PhD enrollment drop, flight safety fears, abortion gender divide
In today’s issue, we examine plummeting US PhD interest, soaring flight safety fears, abortion opinion gender gap, Big Three tennis dominance, Russia’s crumbling schools, and Reform UK.
1. Overseas interest in US PhD programmes is falling dramatically
Source: Twitter
Overseas interest in US PhD programs plunged 44% since January 2025, with hardest hits among Indian (-26.5%) and Bangladeshi (-25.7%) students. As we enter another day of unrest of LA as a result of Trumpian madness, this is quite unsurprising. Key drivers: mass visa revocations (1,000+ since Trump’s return, including for minor infractions or campus speech), policy uncertainty, and reported detentions of international students.
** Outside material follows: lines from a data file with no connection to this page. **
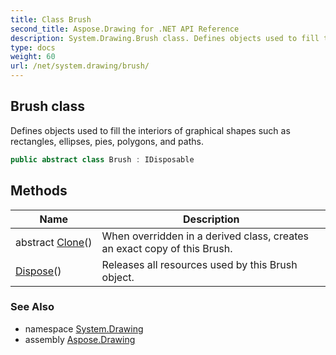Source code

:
 ```yaml
---
title: Class Brush
second_title: Aspose.Drawing for .NET API Reference
description: System.Drawing.Brush class. Defines objects used to fill the interiors of graphical shapes such as rectangles ellipses pies polygons and paths
type: docs
weight: 60
url: /net/system.drawing/brush/
---
```

## Brush class

Defines objects used to fill the interiors of graphical shapes such as rectangles, ellipses, pies, polygons, and paths.

```csharp
public abstract class Brush : IDisposable
```

## Methods

| Name | Description |
| --- | --- |
| abstract [Clone](../../system.drawing/brush/clone/)() | When overridden in a derived class, creates an exact copy of this Brush. |
| [Dispose](../../system.drawing/brush/dispose/)() | Releases all resources used by this Brush object. |

### See Also

* namespace [System.Drawing](../../system.drawing/)
* assembly [Aspose.Drawing](../../)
Fallout: cascading enrollment drop (-11% YoY; ~130k fewer international students as SEVIS data reveals), postgrad start numbers down 13% for 2025-26 according to marketplace. Chilling effect from policy plus funding loss driving talent and tuition revenue shift to UK, Canada, Asia. US higher ed seen as unstable, deterring top STEM applicants and risking long-term innovation loss.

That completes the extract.